EXERCISE BRIEF. Retype, please, the listing from its opening line through the line that contains "283 Comments - Top position achieved: 7", both included, without the pictures.

====

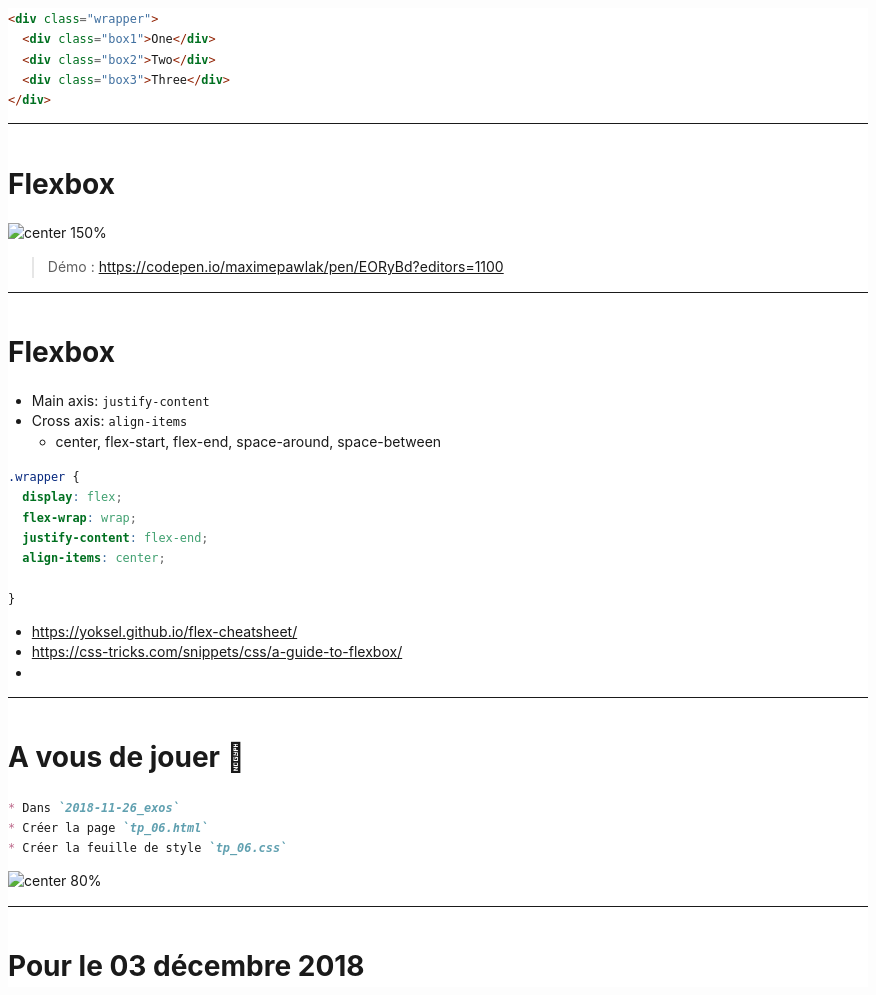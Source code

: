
 ```html
<div class="wrapper">
  <div class="box1">One</div>
  <div class="box2">Two</div>
  <div class="box3">Three</div>
</div>
```


---
# Flexbox

![center 150%](https://mdn.mozillademos.org/files/3739/flex_terms.png)

> Démo : https://codepen.io/maximepawlak/pen/EORyBd?editors=1100

---

# Flexbox
* Main axis: `justify-content`
* Cross axis: `align-items`
  * center, flex-start, flex-end, space-around, space-between 

```css
.wrapper {
  display: flex;
  flex-wrap: wrap;
  justify-content: flex-end;
  align-items: center;
  
}
```
* https://yoksel.github.io/flex-cheatsheet/
* https://css-tricks.com/snippets/css/a-guide-to-flexbox/
* 
---


# A vous de jouer 🏁

```md
* Dans `2018-11-26_exos`
* Créer la page `tp_06.html`
* Créer la feuille de style `tp_06.css`
```

![center 80%](https://i.imgur.com/RAvSZQR.png)


---

# Pour le 03 décembre 2018
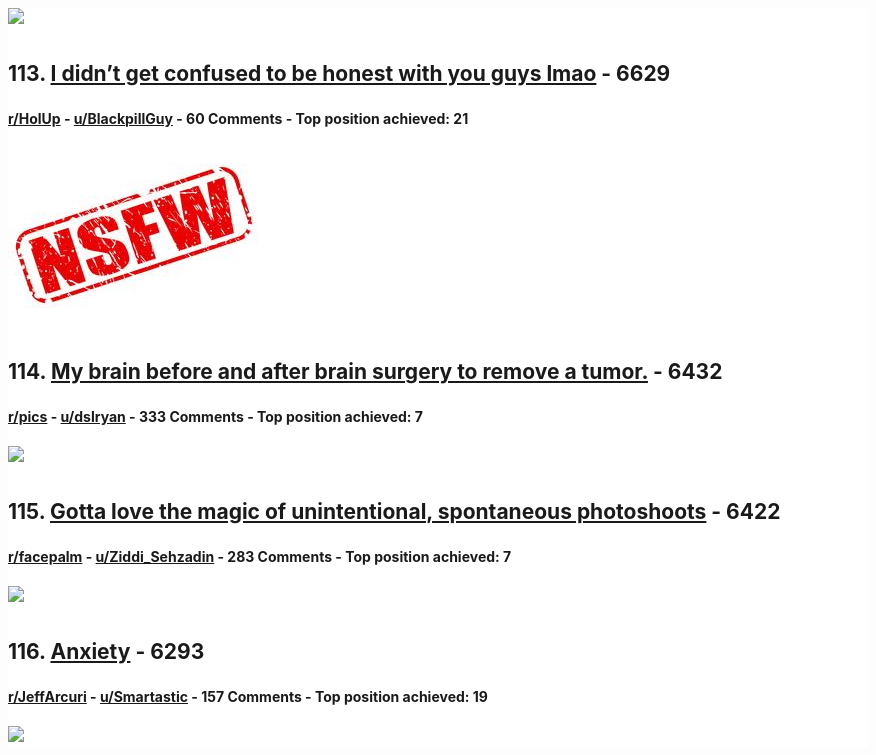<a href="https://i.redd.it/z3a926rfwmac1.jpeg"><img src="https://a.thumbs.redditmedia.com/EHoNnei41LckTPFXtJYgAt_IxkrGw0oURBatvCMXpu0.jpg"></img></a>

## 113. [I didn’t get confused to be honest with you guys lmao](http://reddit.com/r/HolUp/comments/18yxnhx/i_didnt_get_confused_to_be_honest_with_you_guys/) - 6629
#### [r/HolUp](http://reddit.com/r/HolUp) - [u/BlackpillGuy](http://reddit.com/u/BlackpillGuy) - 60 Comments - Top position achieved: 21

<a href="https://v.redd.it/u9e4sxqhrjac1"><img src="https://github.com/mgerb/top-of-reddit/raw/master/nsfw.jpg"></img></a>

## 114. [My brain before and after brain surgery to remove a tumor.](http://reddit.com/r/pics/comments/18zf6f1/my_brain_before_and_after_brain_surgery_to_remove/) - 6432
#### [r/pics](http://reddit.com/r/pics) - [u/dslryan](http://reddit.com/u/dslryan) - 333 Comments - Top position achieved: 7

<a href="https://i.redd.it/bhz265hhaoac1.jpeg"><img src="https://b.thumbs.redditmedia.com/JODrzYe6PGm1fAK8FTKP9tP030bGYI8Qd6SEhAuz7iE.jpg"></img></a>

## 115. [Gotta love the magic of unintentional, spontaneous photoshoots](http://reddit.com/r/facepalm/comments/18zontq/gotta_love_the_magic_of_unintentional_spontaneous/) - 6422
#### [r/facepalm](http://reddit.com/r/facepalm) - [u/Ziddi_Sehzadin](http://reddit.com/u/Ziddi_Sehzadin) - 283 Comments - Top position achieved: 7

<a href="https://i.redd.it/m7jcf2mlaqac1.jpeg"><img src="https://a.thumbs.redditmedia.com/AQp1jGORZ3rutl2d8yb4xPuJQ_nYlA12QQCvvvZLsx0.jpg"></img></a>

## 116. [Anxiety](http://reddit.com/r/JeffArcuri/comments/18zbsot/anxiety/) - 6293
#### [r/JeffArcuri](http://reddit.com/r/JeffArcuri) - [u/Smartastic](http://reddit.com/u/Smartastic) - 157 Comments - Top position achieved: 19

<a href="https://v.redd.it/o6djt9gclnac1"><img src="https://external-preview.redd.it/bjcwdnFyYmNsbmFjMd9j7A3sv8D8zrlRbz9ZSQ2KrQLk_GbQf7Ljhw9a892x.png?width=140&amp;height=140&amp;crop=140:140,smart&amp;format=jpg&amp;v=enabled&amp;lthumb=true&amp;s=907dcb1117c7aaa8d0b746c4ff860fb5c486402b"></img></a>
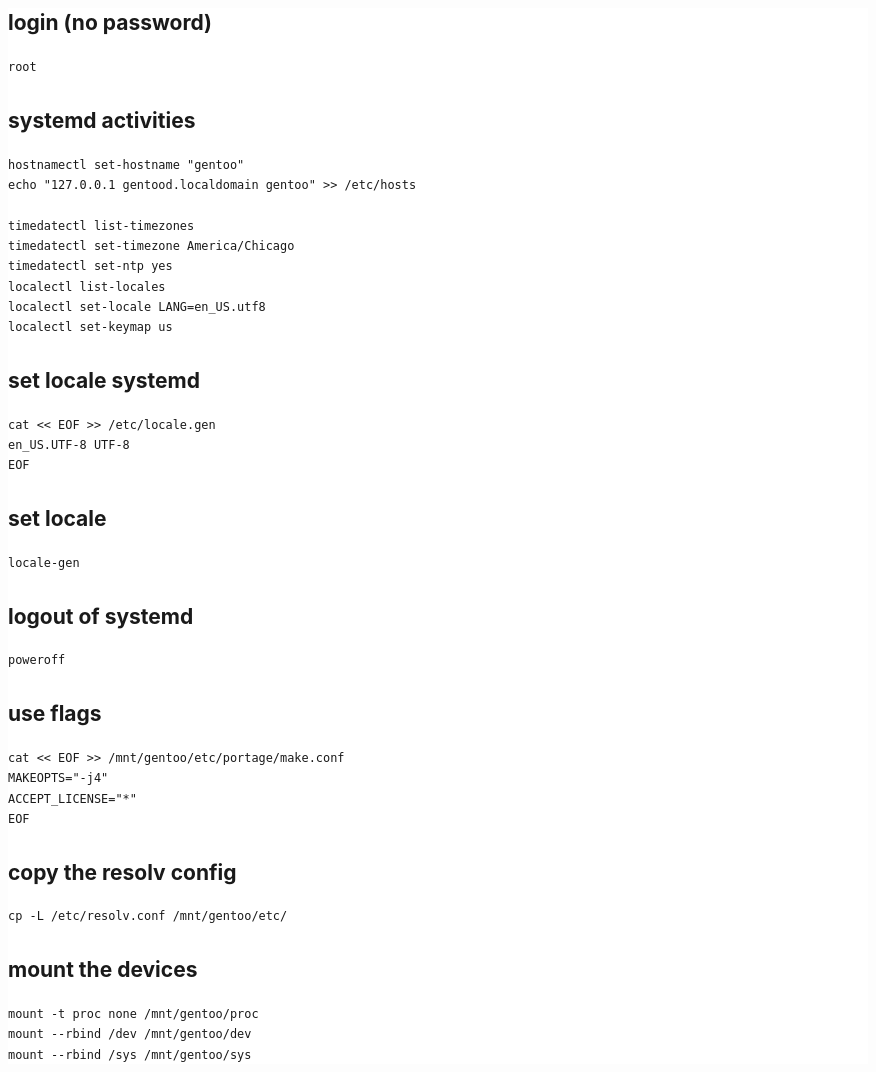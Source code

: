 ## login (no password)
```
root
```


## systemd activities
```
hostnamectl set-hostname "gentoo"
echo "127.0.0.1 gentood.localdomain gentoo" >> /etc/hosts

timedatectl list-timezones
timedatectl set-timezone America/Chicago
timedatectl set-ntp yes
localectl list-locales
localectl set-locale LANG=en_US.utf8
localectl set-keymap us
```

## set locale systemd
```
cat << EOF >> /etc/locale.gen
en_US.UTF-8 UTF-8
EOF
```

## set locale
```
locale-gen
```

## logout of systemd
```
poweroff
```

## use flags
```
cat << EOF >> /mnt/gentoo/etc/portage/make.conf
MAKEOPTS="-j4"
ACCEPT_LICENSE="*"
EOF
```

## copy the resolv config
```
cp -L /etc/resolv.conf /mnt/gentoo/etc/
```

## mount the devices
```
mount -t proc none /mnt/gentoo/proc
mount --rbind /dev /mnt/gentoo/dev
mount --rbind /sys /mnt/gentoo/sys
```
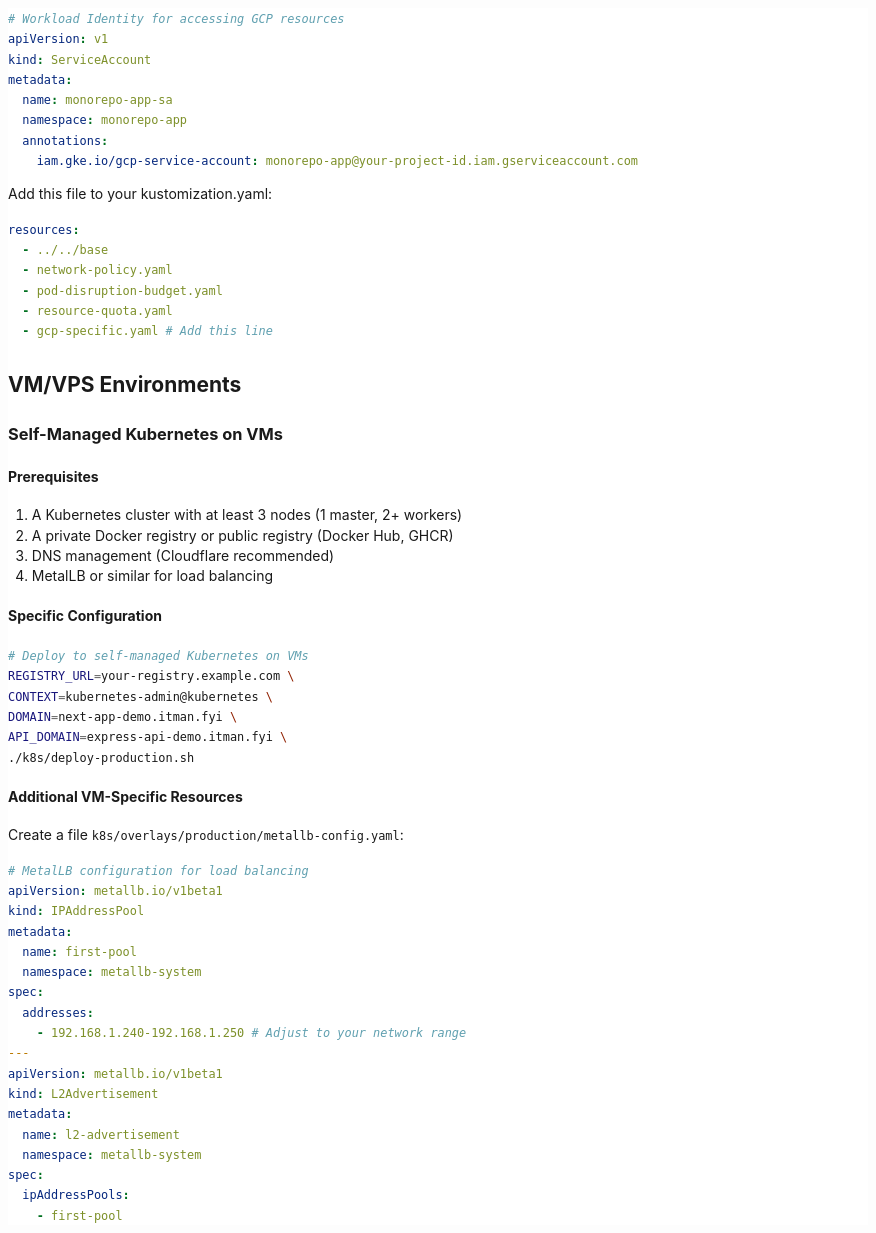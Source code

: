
 ```yaml
# Workload Identity for accessing GCP resources
apiVersion: v1
kind: ServiceAccount
metadata:
  name: monorepo-app-sa
  namespace: monorepo-app
  annotations:
    iam.gke.io/gcp-service-account: monorepo-app@your-project-id.iam.gserviceaccount.com
```

Add this file to your kustomization.yaml:

```yaml
resources:
  - ../../base
  - network-policy.yaml
  - pod-disruption-budget.yaml
  - resource-quota.yaml
  - gcp-specific.yaml # Add this line
```

## VM/VPS Environments

### Self-Managed Kubernetes on VMs

#### Prerequisites

1. A Kubernetes cluster with at least 3 nodes (1 master, 2+ workers)
2. A private Docker registry or public registry (Docker Hub, GHCR)
3. DNS management (Cloudflare recommended)
4. MetalLB or similar for load balancing

#### Specific Configuration

```bash
# Deploy to self-managed Kubernetes on VMs
REGISTRY_URL=your-registry.example.com \
CONTEXT=kubernetes-admin@kubernetes \
DOMAIN=next-app-demo.itman.fyi \
API_DOMAIN=express-api-demo.itman.fyi \
./k8s/deploy-production.sh
```

#### Additional VM-Specific Resources

Create a file `k8s/overlays/production/metallb-config.yaml`:

```yaml
# MetalLB configuration for load balancing
apiVersion: metallb.io/v1beta1
kind: IPAddressPool
metadata:
  name: first-pool
  namespace: metallb-system
spec:
  addresses:
    - 192.168.1.240-192.168.1.250 # Adjust to your network range
---
apiVersion: metallb.io/v1beta1
kind: L2Advertisement
metadata:
  name: l2-advertisement
  namespace: metallb-system
spec:
  ipAddressPools:
    - first-pool
```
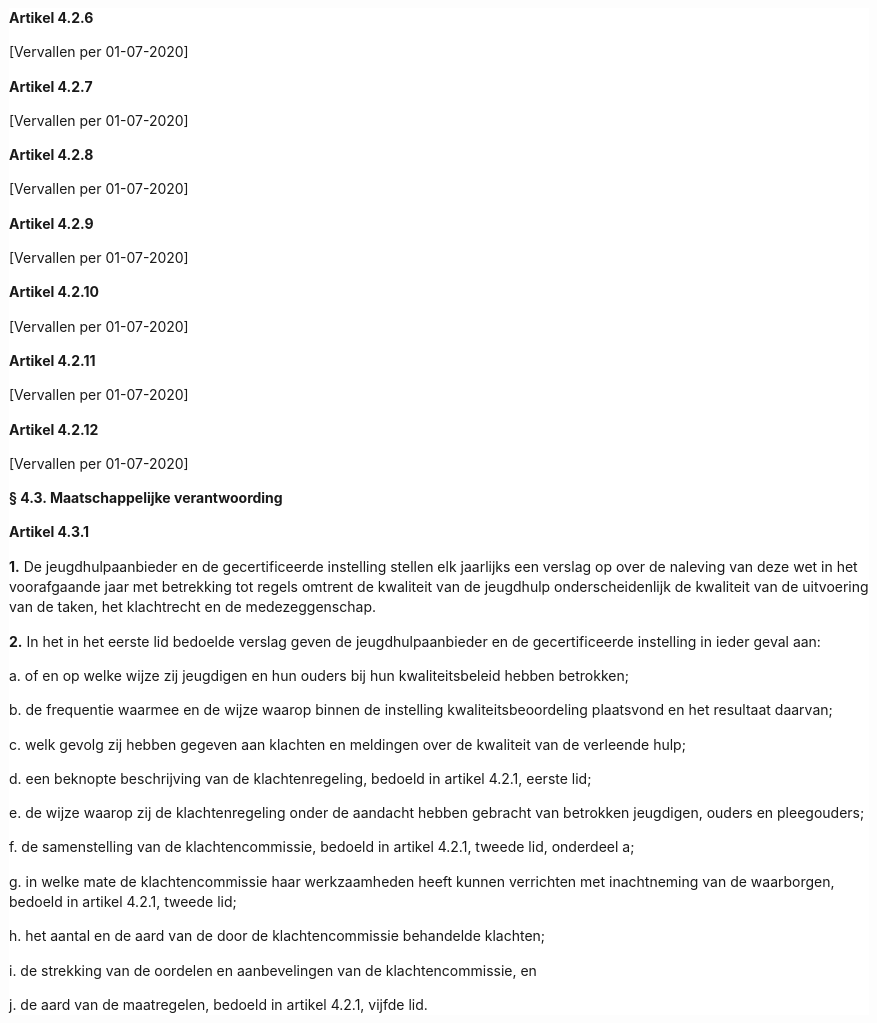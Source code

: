 **Artikel 4.2.6**

[Vervallen per 01-07-2020]

**Artikel 4.2.7**

[Vervallen per 01-07-2020]

**Artikel 4.2.8**

[Vervallen per 01-07-2020]

**Artikel 4.2.9**

[Vervallen per 01-07-2020]

**Artikel 4.2.10**

[Vervallen per 01-07-2020]

**Artikel 4.2.11**

[Vervallen per 01-07-2020]

**Artikel 4.2.12**

[Vervallen per 01-07-2020]

**§ 4.3. Maatschappelijke verantwoording**

**Artikel 4.3.1**

**1.**	De jeugdhulpaanbieder en de gecertificeerde instelling stellen elk jaarlijks een verslag op over de naleving van deze wet in het voorafgaande jaar met betrekking tot regels omtrent de kwaliteit van de jeugdhulp onderscheidenlijk de kwaliteit van de uitvoering van de taken, het klachtrecht en de medezeggenschap.

**2.**	In het in het eerste lid bedoelde verslag geven de jeugdhulpaanbieder en de gecertificeerde instelling in ieder geval aan:

a.	of en op welke wijze zij jeugdigen en hun ouders bij hun kwaliteitsbeleid hebben betrokken;

b.	de frequentie waarmee en de wijze waarop binnen de instelling kwaliteitsbeoordeling plaatsvond en het resultaat daarvan;

c.	welk gevolg zij hebben gegeven aan klachten en meldingen over de kwaliteit van de verleende hulp;

d.	een beknopte beschrijving van de klachtenregeling, bedoeld in artikel 4.2.1, eerste lid;

e.	de wijze waarop zij de klachtenregeling onder de aandacht hebben gebracht van betrokken jeugdigen, ouders en pleegouders;

f.	de samenstelling van de klachtencommissie, bedoeld in artikel 4.2.1, tweede lid, onderdeel a;

g.	in welke mate de klachtencommissie haar werkzaamheden heeft kunnen verrichten met inachtneming van de waarborgen, bedoeld in artikel 4.2.1, tweede lid;

h.	het aantal en de aard van de door de klachtencommissie behandelde klachten;

i.	de strekking van de oordelen en aanbevelingen van de klachtencommissie, en

j.	de aard van de maatregelen, bedoeld in artikel 4.2.1, vijfde lid.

====

WORKED SOLUTION.
Source code

:
 ```html
<div class="wrapper">
  <div class="box1">One</div>
  <div class="box2">Two</div>
  <div class="box3">Three</div>
</div>
```


---
# Flexbox

![center 150%](https://mdn.mozillademos.org/files/3739/flex_terms.png)

> Démo : https://codepen.io/maximepawlak/pen/EORyBd?editors=1100

---

# Flexbox
* Main axis: `justify-content`
* Cross axis: `align-items`
  * center, flex-start, flex-end, space-around, space-between 

```css
.wrapper {
  display: flex;
  flex-wrap: wrap;
  justify-content: flex-end;
  align-items: center;
  
}
```
* https://yoksel.github.io/flex-cheatsheet/
* https://css-tricks.com/snippets/css/a-guide-to-flexbox/
* 
---


# A vous de jouer 🏁

```md
* Dans `2018-11-26_exos`
* Créer la page `tp_06.html`
* Créer la feuille de style `tp_06.css`
```

![center 80%](https://i.imgur.com/RAvSZQR.png)


---

# Pour le 03 décembre 2018
<a href="https://i.redd.it/z3a926rfwmac1.jpeg"><img src="https://a.thumbs.redditmedia.com/EHoNnei41LckTPFXtJYgAt_IxkrGw0oURBatvCMXpu0.jpg"></img></a>

## 113. [I didn’t get confused to be honest with you guys lmao](http://reddit.com/r/HolUp/comments/18yxnhx/i_didnt_get_confused_to_be_honest_with_you_guys/) - 6629
#### [r/HolUp](http://reddit.com/r/HolUp) - [u/BlackpillGuy](http://reddit.com/u/BlackpillGuy) - 60 Comments - Top position achieved: 21

<a href="https://v.redd.it/u9e4sxqhrjac1"><img src="https://github.com/mgerb/top-of-reddit/raw/master/nsfw.jpg"></img></a>

## 114. [My brain before and after brain surgery to remove a tumor.](http://reddit.com/r/pics/comments/18zf6f1/my_brain_before_and_after_brain_surgery_to_remove/) - 6432
#### [r/pics](http://reddit.com/r/pics) - [u/dslryan](http://reddit.com/u/dslryan) - 333 Comments - Top position achieved: 7

<a href="https://i.redd.it/bhz265hhaoac1.jpeg"><img src="https://b.thumbs.redditmedia.com/JODrzYe6PGm1fAK8FTKP9tP030bGYI8Qd6SEhAuz7iE.jpg"></img></a>

## 115. [Gotta love the magic of unintentional, spontaneous photoshoots](http://reddit.com/r/facepalm/comments/18zontq/gotta_love_the_magic_of_unintentional_spontaneous/) - 6422
#### [r/facepalm](http://reddit.com/r/facepalm) - [u/Ziddi_Sehzadin](http://reddit.com/u/Ziddi_Sehzadin) - 283 Comments - Top position achieved: 7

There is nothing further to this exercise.